**TO DO:** Gather all lines in the entries that include the word "알고리즘".

*** AVAILABLE DATA

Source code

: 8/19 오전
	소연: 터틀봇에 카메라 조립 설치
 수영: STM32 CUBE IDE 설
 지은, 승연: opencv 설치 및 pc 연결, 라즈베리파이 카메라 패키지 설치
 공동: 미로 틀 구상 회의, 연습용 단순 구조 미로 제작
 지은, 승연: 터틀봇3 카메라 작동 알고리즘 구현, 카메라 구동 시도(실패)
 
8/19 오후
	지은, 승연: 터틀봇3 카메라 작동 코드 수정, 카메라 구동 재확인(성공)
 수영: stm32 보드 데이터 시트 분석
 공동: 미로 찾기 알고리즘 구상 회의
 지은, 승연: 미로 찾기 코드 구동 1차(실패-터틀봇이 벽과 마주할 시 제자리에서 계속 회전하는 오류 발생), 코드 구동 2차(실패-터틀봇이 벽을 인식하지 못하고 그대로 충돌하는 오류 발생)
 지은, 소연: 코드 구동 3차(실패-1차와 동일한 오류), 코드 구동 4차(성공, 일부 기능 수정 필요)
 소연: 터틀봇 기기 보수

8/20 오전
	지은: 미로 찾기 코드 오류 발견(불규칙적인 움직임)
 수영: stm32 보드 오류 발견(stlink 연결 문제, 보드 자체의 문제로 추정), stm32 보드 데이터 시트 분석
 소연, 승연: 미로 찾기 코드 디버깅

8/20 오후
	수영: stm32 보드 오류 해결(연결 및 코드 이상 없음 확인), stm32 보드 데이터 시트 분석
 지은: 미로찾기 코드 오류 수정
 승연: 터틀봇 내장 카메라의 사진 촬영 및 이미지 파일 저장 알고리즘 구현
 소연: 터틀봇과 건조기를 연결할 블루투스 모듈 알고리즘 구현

******

**RESPONSE TO THE TASK:**
 지은, 승연: 터틀봇3 카메라 작동 알고리즘 구현, 카메라 구동 시도(실패)
 공동: 미로 찾기 알고리즘 구상 회의
 승연: 터틀봇 내장 카메라의 사진 촬영 및 이미지 파일 저장 알고리즘 구현
 소연: 터틀봇과 건조기를 연결할 블루투스 모듈 알고리즘 구현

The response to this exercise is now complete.